History in the News: Election Reflections

Thursday, November 17th, 2016 | 5:30 to 8:00 pm

Reflect on past elections at Willamette Heritage Center's November History in the News program

Charles Linza McNary casting his ballot, c. 1940. Al Jones Collection. WHC X2012.016.1752.

Many people consider the election of 2016 the most acrimonious and toxic in memory, and perhaps in U.S. history.  News stories are chock full of “never befores”:  never before have two candidates’ approval ratings been so low, never before have Oregonians decided on so consequential a tax initiative, never before have political debates between candidates and voters alike been so uncivil, and so on.  After the election, many now wonder what the political and social consequences of such deep divisions will be.  This History in the News program considers historical precedents for this election and its aftermath, as well as unprecedented developments.
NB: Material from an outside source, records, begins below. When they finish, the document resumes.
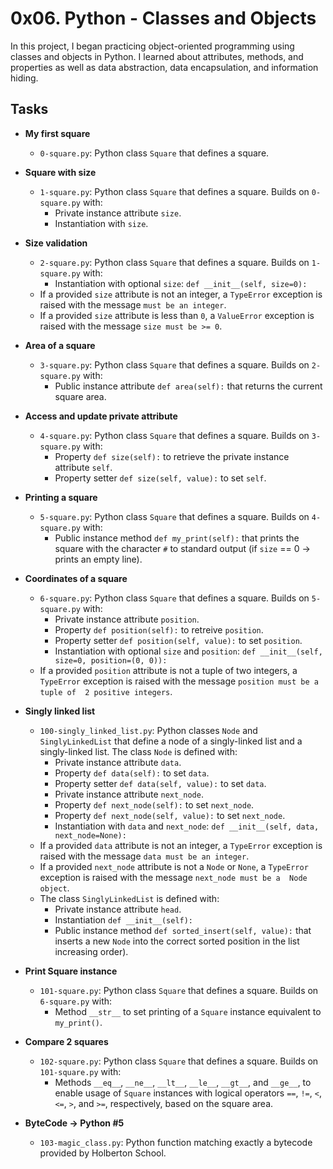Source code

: # 0x06. Python - Classes and Objects

In this project, I began practicing object-oriented programming using 
classes and objects in Python. I learned about attributes, methods, and 
properties as well as data abstraction, data encapsulation, and information 
hiding.

## Tasks
* **My first square**
  * `0-square.py`: Python class `Square` that defines a square.

* **Square with size**
  * `1-square.py`: Python class `Square` that defines a square. Builds on 
`0-square.py` with:
    * Private instance attribute `size`.
    * Instantiation with `size`.

* **Size validation**
  * `2-square.py`: Python class `Square` that defines a square. Builds on 
`1-square.py` with:
    * Instantiation with optional `size`: `def __init__(self, size=0):`
  * If a provided `size` attribute is not an integer, a `TypeError` exception 
is raised with the message `must be an integer`.
  * If a provided `size` attribute is less than `0`, a `ValueError` exception 
is raised with the message `size must be >= 0`.

* **Area of a square**
  * `3-square.py`: Python class `Square` that defines a square. Builds on 
`2-square.py` with:
    * Public instance attribute `def area(self):` that returns the current 
square area.
 
* **Access and update private attribute**
  * `4-square.py`: Python class `Square` that defines a square. Builds on 
`3-square.py` with:
    * Property `def size(self):` to retrieve the private instance 
attribute `self`.
    * Property setter `def size(self, value):` to set `self`.

* **Printing a square**
  * `5-square.py`: Python class `Square` that defines a square. Builds on 
`4-square.py` with:
    * Public instance method `def my_print(self):` that prints the square 
with the character `#` to standard output (if `size` == 0 -> prints an empty 
line).

* **Coordinates of a square**
  * `6-square.py`: Python class `Square` that defines a square. Builds on 
`5-square.py` with:
    * Private instance attribute `position`.
    * Property `def position(self):` to retreive `position`.
    * Property setter `def position(self, value):` to set `position`.
    * Instantiation with optional `size` and `position`: 
`def __init__(self, size=0, position=(0, 0)):`
  * If a provided `position` attribute is not a tuple of two integers, a 
`TypeError` exception is raised with the message `position must be a tuple of 
2 positive integers`.

* **Singly linked list**
  * `100-singly_linked_list.py`: Python classes `Node` and `SinglyLinkedList` 
that define a node of a singly-linked list and a singly-linked list. The class 
`Node` is defined with:
    * Private instance attribute `data`.
    * Property `def data(self):` to set `data`.
    * Property setter `def data(self, value):` to set `data`.
    * Private instance attribute `next_node`.
    * Property `def next_node(self):` to set `next_node`.
    * Property `def next_node(self, value):` to set `next_node`.
    * Instantiation with `data` and `next_node`: 
`def __init__(self, data, next_node=None):`
  * If a provided `data` attribute is not an integer, a `TypeError` 
exception is raised with the message `data must be an integer`.
  * If a provided `next_node` attribute is not a `Node` or `None`, a 
`TypeError` exception is raised with the message `next_node must be a 
Node object`.
  * The class `SinglyLinkedList` is defined with:
    * Private instance attribute `head`.
    * Instantiation `def __init__(self):`
    * Public instance method `def sorted_insert(self, value):` that inserts a 
new `Node` into the correct sorted position in the list increasing order).

* **Print Square instance**
  * `101-square.py`: Python class `Square` that defines a square. Builds on 
`6-square.py` with:
    * Method `__str__` to set printing of a `Square` instance equivalent to 
`my_print()`.

* **Compare 2 squares**
  * `102-square.py`: Python class `Square` that defines a square. Builds on 
`101-square.py` with:
    * Methods `__eq__`, `__ne__`, `__lt__`, `__le__`, `__gt__`, and `__ge__`, 
to enable usage of `Square` instances with logical operators `==`, `!=`, `<`, 
`<=`, `>`, and `>=`, respectively, based on the square area.

* **ByteCode -> Python #5**
  * `103-magic_class.py`: Python function matching exactly a bytecode 
provided by Holberton School.
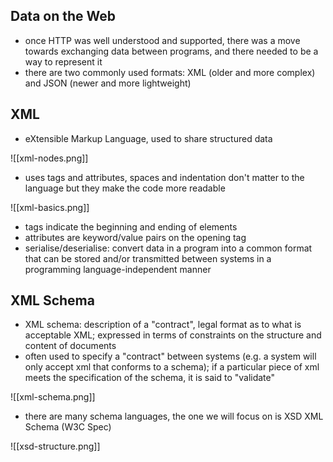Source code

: ## Data on the Web

- once HTTP was well understood and supported, there was a move towards exchanging data between programs, and there needed to be a way to represent it 
- there are two commonly used formats: XML (older and more complex) and JSON (newer and more lightweight)

## XML
- eXtensible Markup Language, used to share structured data

![[xml-nodes.png]]

- uses tags and attributes, spaces and indentation don't matter to the language but they make the code more readable

![[xml-basics.png]]

- tags indicate the beginning and ending of elements
- attributes are keyword/value pairs on the opening tag
- serialise/deserialise: convert data in a program into a common format that can be stored and/or transmitted between systems in a programming language-independent manner	

## XML Schema
- XML schema: description of a "contract", legal format as to what is acceptable XML; expressed in terms of constraints on the structure and content of documents
- often used to specify a "contract" between systems (e.g. a system will only accept xml that conforms to a schema); if a particular piece of xml meets the specification of the schema, it is said to "validate"

![[xml-schema.png]]

- there are many schema languages, the one we will focus on is XSD XML Schema (W3C Spec)

![[xsd-structure.png]]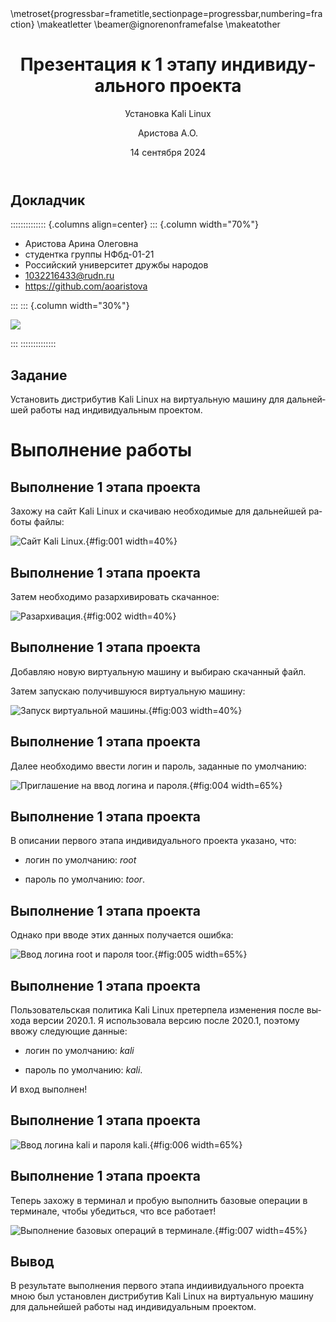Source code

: ﻿---
## Front matter
lang: ru-RU
title: Презентация к 1 этапу индивидуального проекта
subtitle: Установка Kali Linux
author:
  Аристова А.О.
institute:
  - Российский университет дружбы народов, Москва, Россия
date: 14 сентября 2024

## i18n babel
babel-lang: russian
babel-otherlangs: english

## Formatting pdf
toc: false
toc-title: Содержание
slide_level: 2
aspectratio: 169
section-titles: true
theme: metropolis
header-includes:
 - \metroset{progressbar=frametitle,sectionpage=progressbar,numbering=fraction}
 - '\makeatletter'
 - '\beamer@ignorenonframefalse'
 - '\makeatother'
---

## Докладчик

:::::::::::::: {.columns align=center}
::: {.column width="70%"}

  * Аристова Арина Олеговна
  * студентка группы НФбд-01-21
  * Российский университет дружбы народов
  * [1032216433@rudn.ru](mailto:1032216433@rudn.ru)
  * <https://github.com/aoaristova>

:::
::: {.column width="30%"}

![](./image/я.jpg)

:::
::::::::::::::


## Задание

Установить дистрибутив Kali Linux на виртуальную машину для дальнейшей работы над индивидуальным проектом.

# Выполнение работы

## Выполнение 1 этапа проекта

Захожу на сайт Kali Linux и скачиваю необходимые для дальнейшей работы файлы:

![Сайт Kali Linux.](image/1.png){#fig:001 width=40%}

## Выполнение 1 этапа проекта

Затем необходимо разархивировать скачанное:

![Разархивация.](image/2.png){#fig:002 width=40%}

## Выполнение 1 этапа проекта

Добавляю новую виртуальную машину и выбираю скачанный файл.

Затем запускаю получившуюся виртуальную машину:

![Запуск виртуальной машины.](image/3.png){#fig:003 width=40%}

## Выполнение 1 этапа проекта

Далее необходимо ввести логин и пароль, заданные по умолчанию:

![Приглашение на ввод логина и пароля.](image/4.png){#fig:004 width=65%}

## Выполнение 1 этапа проекта

В описании первого этапа индивидуального проекта указано, что:

- логин по умолчанию: *root*

- пароль по умолчанию: *toor*.

## Выполнение 1 этапа проекта

Однако при вводе этих данных получается ошибка:

![Ввод логина *root* и пароля *toor*.](image/5.png){#fig:005 width=65%}

## Выполнение 1 этапа проекта

Пользовательская политика Kali Linux претерпела изменения после выхода версии 2020.1. 
Я использовала версию после 2020.1, поэтому ввожу следующие данные: 

- логин по умолчанию: *kali*

- пароль по умолчанию: *kali*.

И вход выполнен!

## Выполнение 1 этапа проекта

![Ввод логина *kali* и пароля *kali*.](image/6.png){#fig:006 width=65%}

## Выполнение 1 этапа проекта

Теперь захожу в терминал и пробую выполнить базовые операции в терминале,  чтобы убедиться, что все работает!

![Выполнение базовых операций в терминале.](image/7.png){#fig:007 width=45%}


## Вывод

В результате выполнения первого этапа индиивидуального проекта мною был установлен дистрибутив 
Kali Linux на виртуальную машину для дальнейшей работы над индивидуальным проектом.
History in the News is made possible by a grant from Oregon Humanities, is sponsored by KMUZ community radio, and is presented in partnership with Salem City Club and the Statesman Journal. Visit willametteheritage.org/history-in-the-news/ for more information.

Roundtable Panelists:

Seth Cotlar is Professor of History at Willamette University, where he specializes in the history of the United States in the years between the American Revolution and the Civil War; among his many courses are the History of American Conservatism and the History of American Radicalism. His first book – Tom Paine’s America: The Rise and Fall of Trans-Atlantic Radicalism in the Early Republic – won the Best First Book Prize from the Society for Historians of the Early American Republic. He is currently working on a new book project, a cultural history of nostalgia in modernizing America, 1776-1865.

Ellen Eisenberg is the Dwight & Margaret Lear Professor of American History at Willamette University.  Her research centers on the history of American immigrant and ethnic communities, particularly American Jewish communities.  Her published work includes  Jewish Agricultural Colonies in New Jersey, 1882-1920 (1995) The First to Cry Down Injustice? Western Jews and Japanese Removal during WWII (2008), a National Jewish Book Award finalist, Jews of the Pacific Coast: Reinventing Community on America’s Edge (2010), co-authored with Ava Kahn and Bill Toll, and a two-volume history of Jews in Oregon: Embracing a Western Identity: Jewish Oregonians 1849-1950 (2015) and The Jewish Oregon Story, 1950-2010 (2016).

Richard J. Ellis is the Mark O. Hatfield of Politics at Willamette University. Among his many books are The Development of the American Presidency (2015, 2nd ed), Judging the Boy Scouts of America: Gay Rights, Freedom of Association, and the Dale Case (2014), Presidential Travel: The Journey from George Washington to George W. Bush (2008), and To the Flag: the Unlikely History of the Pledge of Allegiance (2005). In 2008 he was named the Carnegie Foundation for the Advancement of teaching Oregon Professor of the Year.

Details

History in the News is FREE and open to the public.